I turn back to Ellery, the leader of their den. His bright blue gaze is fixed unwaveringly on me, accepting my glare. “So explain it to me then. Tell me everything I need to know,” I press, folding my arms in front of my chest as though the protective stance will fend off the blows I can feel are coming.

It’s always like this. New place. New people. And boom. Some unknown rule. I had a foster mother slap me once for getting second helpings at the dinner table, a rule she only told me about after the fact. Another who made me sleep on the bathroom floor for two nights because I touched towels that were for guests only. But nothing, nothing I’ve experienced, compares to the fact that I’m apparently on a one-way track to lunacy.

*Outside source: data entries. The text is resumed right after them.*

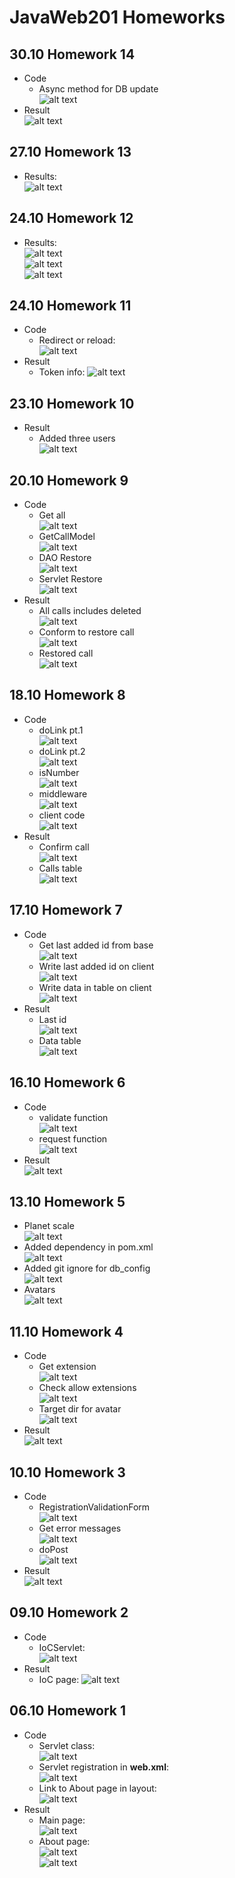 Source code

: # JavaWeb201 Homeworks

## 30.10 Homework 14

* Code <br>
    * Async method for DB update<br>
      ![alt text](https://github.com/dsgnrr/JavaWeb201/blob/master/Homework/hw14/code.png)
* Result <br>
  ![alt text](https://github.com/dsgnrr/JavaWeb201/blob/master/Homework/hw14/result.png)

## 27.10 Homework 13

* Results:<br>
  ![alt text](https://github.com/dsgnrr/JavaWeb201/blob/master/Homework/hw13/result.png) <br>

## 24.10 Homework 12

* Results:<br>
  ![alt text](https://github.com/dsgnrr/JavaWeb201/blob/master/Homework/hw12/result1.png) <br>
  ![alt text](https://github.com/dsgnrr/JavaWeb201/blob/master/Homework/hw12/result2.png) <br>
  ![alt text](https://github.com/dsgnrr/JavaWeb201/blob/master/Homework/hw12/result3.png) <br>

## 24.10 Homework 11

* Code <br>
    * Redirect or reload: <br>
      ![alt text](https://github.com/dsgnrr/JavaWeb201/blob/master/Homework/hw11/code1.png)
* Result <br>
    * Token info:
      ![alt text](https://github.com/dsgnrr/JavaWeb201/blob/master/Homework/hw11/result.png)

## 23.10 Homework 10

* Result <br>
    * Added three users<br>
      ![alt text](https://github.com/dsgnrr/JavaWeb201/blob/master/Homework/hw10/result.png)

## 20.10 Homework 9

* Code <br>
    * Get all<br>
      ![alt text](https://github.com/dsgnrr/JavaWeb201/blob/master/Homework/hw9/getAll.png)
    * GetCallModel<br>
      ![alt text](https://github.com/dsgnrr/JavaWeb201/blob/master/Homework/hw9/getCallModel.png)
    * DAO Restore<br>
      ![alt text](https://github.com/dsgnrr/JavaWeb201/blob/master/Homework/hw9/daoRestore.png)
    * Servlet Restore<br>
      ![alt text](https://github.com/dsgnrr/JavaWeb201/blob/master/Homework/hw9/sevletRestore.png)
* Result <br>
    * All calls includes deleted<br>
      ![alt text](https://github.com/dsgnrr/JavaWeb201/blob/master/Homework/hw9/result1.png)
    * Conform to restore call<br>
      ![alt text](https://github.com/dsgnrr/JavaWeb201/blob/master/Homework/hw9/result2.png)
    * Restored call<br>
      ![alt text](https://github.com/dsgnrr/JavaWeb201/blob/master/Homework/hw9/result3.png)

## 18.10 Homework 8

* Code <br>
    * doLink pt.1<br>
      ![alt text](https://github.com/dsgnrr/JavaWeb201/blob/master/Homework/hw8/code1.png)
    * doLink pt.2<br>
      ![alt text](https://github.com/dsgnrr/JavaWeb201/blob/master/Homework/hw8/code2.png)
    * isNumber<br>
      ![alt text](https://github.com/dsgnrr/JavaWeb201/blob/master/Homework/hw8/code3.png)
    * middleware<br>
      ![alt text](https://github.com/dsgnrr/JavaWeb201/blob/master/Homework/hw8/code4.png)
    * client code<br>
      ![alt text](https://github.com/dsgnrr/JavaWeb201/blob/master/Homework/hw8/code5.png)
* Result <br>
    * Confirm call<br>
      ![alt text](https://github.com/dsgnrr/JavaWeb201/blob/master/Homework/hw8/result1.png)
    * Calls table<br>
      ![alt text](https://github.com/dsgnrr/JavaWeb201/blob/master/Homework/hw8/result2.png)

## 17.10 Homework 7

* Code <br>
    * Get last added id from base<br>
      ![alt text](https://github.com/dsgnrr/JavaWeb201/blob/master/Homework/hw7/getLastAddedId.png)
    * Write last added id on client<br>
      ![alt text](https://github.com/dsgnrr/JavaWeb201/blob/master/Homework/hw7/getLastAddedIdJs.png)
    * Write data in table on client<br>
      ![alt text](https://github.com/dsgnrr/JavaWeb201/blob/master/Homework/hw7/createTable.png)
* Result <br>
    * Last id <br>
      ![alt text](https://github.com/dsgnrr/JavaWeb201/blob/master/Homework/hw7/result1.png)
    * Data table <br>
      ![alt text](https://github.com/dsgnrr/JavaWeb201/blob/master/Homework/hw7/result2.png)

## 16.10 Homework 6

* Code <br>
    * validate function<br>
      ![alt text](https://github.com/dsgnrr/JavaWeb201/blob/master/Homework/hw6/code1.png)
    * request function<br>
      ![alt text](https://github.com/dsgnrr/JavaWeb201/blob/master/Homework/hw6/code2.png)
* Result <br>
  ![alt text](https://github.com/dsgnrr/JavaWeb201/blob/master/Homework/hw6/result.png)

## 13.10 Homework 5

* Planet scale<br>
  ![alt text](https://github.com/dsgnrr/JavaWeb201/blob/master/Homework/hw5/db.png)
* Added dependency in pom.xml<br>
  ![alt text](https://github.com/dsgnrr/JavaWeb201/blob/master/Homework/hw5/db_dependency.png)
* Added git ignore for db_config<br>
  ![alt text](https://github.com/dsgnrr/JavaWeb201/blob/master/Homework/hw5/config_file.png)
* Avatars<br>
  ![alt text](https://github.com/dsgnrr/JavaWeb201/blob/master/Homework/hw5/result.png)

## 11.10 Homework 4

* Code <br>
    * Get extension<br>
      ![alt text](https://github.com/dsgnrr/JavaWeb201/blob/master/Homework/hw4/code1.png)
    * Check allow extensions<br>
      ![alt text](https://github.com/dsgnrr/JavaWeb201/blob/master/Homework/hw4/code2.png)
    * Target dir for avatar<br>
      ![alt text](https://github.com/dsgnrr/JavaWeb201/blob/master/Homework/hw4/code3.png)
* Result <br>
  ![alt text](https://github.com/dsgnrr/JavaWeb201/blob/master/Homework/hw4/result.png)

## 10.10 Homework 3

* Code <br>
    * RegistrationValidationForm<br>
      ![alt text](https://github.com/dsgnrr/JavaWeb201/blob/master/Homework/hw3/code1.png)
    * Get error messages<br>
      ![alt text](https://github.com/dsgnrr/JavaWeb201/blob/master/Homework/hw3/code2.png)
    * doPost<br>
      ![alt text](https://github.com/dsgnrr/JavaWeb201/blob/master/Homework/hw3/code3.png)
* Result <br>
  ![alt text](https://github.com/dsgnrr/JavaWeb201/blob/master/Homework/hw3/result.png)

## 09.10 Homework 2

* Code <br>
    * IoCServlet: <br>
      ![alt text](https://github.com/dsgnrr/JavaWeb201/blob/master/Homework/hw2/code.png)
* Result <br>
    * IoC page:
      ![alt text](https://github.com/dsgnrr/JavaWeb201/blob/master/Homework/hw2/result.png)

## 06.10 Homework 1

* Code <br>
    * Servlet class:<br>
      ![alt text](https://github.com/dsgnrr/JavaWeb201/blob/master/Homework/hw1/servlet_class.png)
    * Servlet registration in **web.xml**: <br>
      ![alt text](https://github.com/dsgnrr/JavaWeb201/blob/master/Homework/hw1/servlet_reg.png)
    * Link to About page in layout: <br>
      ![alt text](https://github.com/dsgnrr/JavaWeb201/blob/master/Homework/hw1/layot_link.png)
* Result <br>
    * Main page: <br>
      ![alt text](https://github.com/dsgnrr/JavaWeb201/blob/master/Homework/hw1/result1.png)
    * About page: <br>
      ![alt text](https://github.com/dsgnrr/JavaWeb201/blob/master/Homework/hw1/result2.png) <br>
      ![alt text](https://github.com/dsgnrr/JavaWeb201/blob/master/Homework/hw1/result3.png)
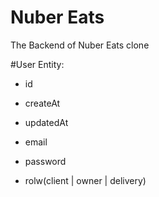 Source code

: # Nuber Eats
The Backend of Nuber Eats clone

#User Entity: 
- id
- createAt
- updatedAt

- email
- password
- rolw(client | owner | delivery)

“As pack animals, our bonds are integral, not just to our mental health, but to our magic,” Ellery says. Then he sighs and runs his hands through his hair like he’s struggling with how to explain everything so it will make sense to someone who barely knows anything about their world.

“So we explained about how a mate claim bite creates an instant link, right?” the sheriff asks, and I nod. “It links us mentally, but it also bonds our magic. If that bond isn’t made permanent by the next full moon, it breaks. It’s like a mate failsafe in a way—but if the bond is severed and there’s not a new one to replace it, it can damage your magic and your mind. It more or less leaves you untethered, and then your magic goes a little feral. That’s where stories of werewolves come from. They were moon sick shifters.”

Monsters that are half wolf, half beast, howling to the moon as they slaughter villages and lose themselves to chaos and violence, flash in my mind. I shudder and try to banish that terrifying image.

Fuck.

“As a naif, as a lone wolf outside a den, you’re more susceptible because you don’t have any other connection to help stave off damage if our link is severed,” Perth adds.

“That’s why it’s especially important for you to make sure that your magic has what it needs before the next full moon,” Ellery finishes, and his words have me feeling like my stomach is suddenly made of rocks.

Everything he’s saying feels strangely like the rock slide from earlier, all of it just careening through me, smashing and obliterating everything in its path. Silence slips into the room like thick fog, hiding my reeling thoughts from the way that they’re studying me, worrying about how I’m going to take this.

“So if our bond breaks, does it hurt you too?” I ask, looking at each of them.

“Not in the same way, no,” Perth answers. “Mostly because our bond as a den helps, and then of course our connection to the pack protects us too. The severing of a mate claim can be dangerous for a den, but it’s usually a claim that’s older and has been established for a long time. Then the loss can be catastrophic.”

“Okay, so how do I join a den then?” I counter, trying to find some loophole, some workaround that gives me more time to figure this all out. “Not as a mate, but how you guys are with each other,” I tell them, gesturing to each of them on the couch. “Wouldn’t that solve the problem?”

“You could Blood In to a den, but only before you’ve been given a mate claim bite,” Ruger answers.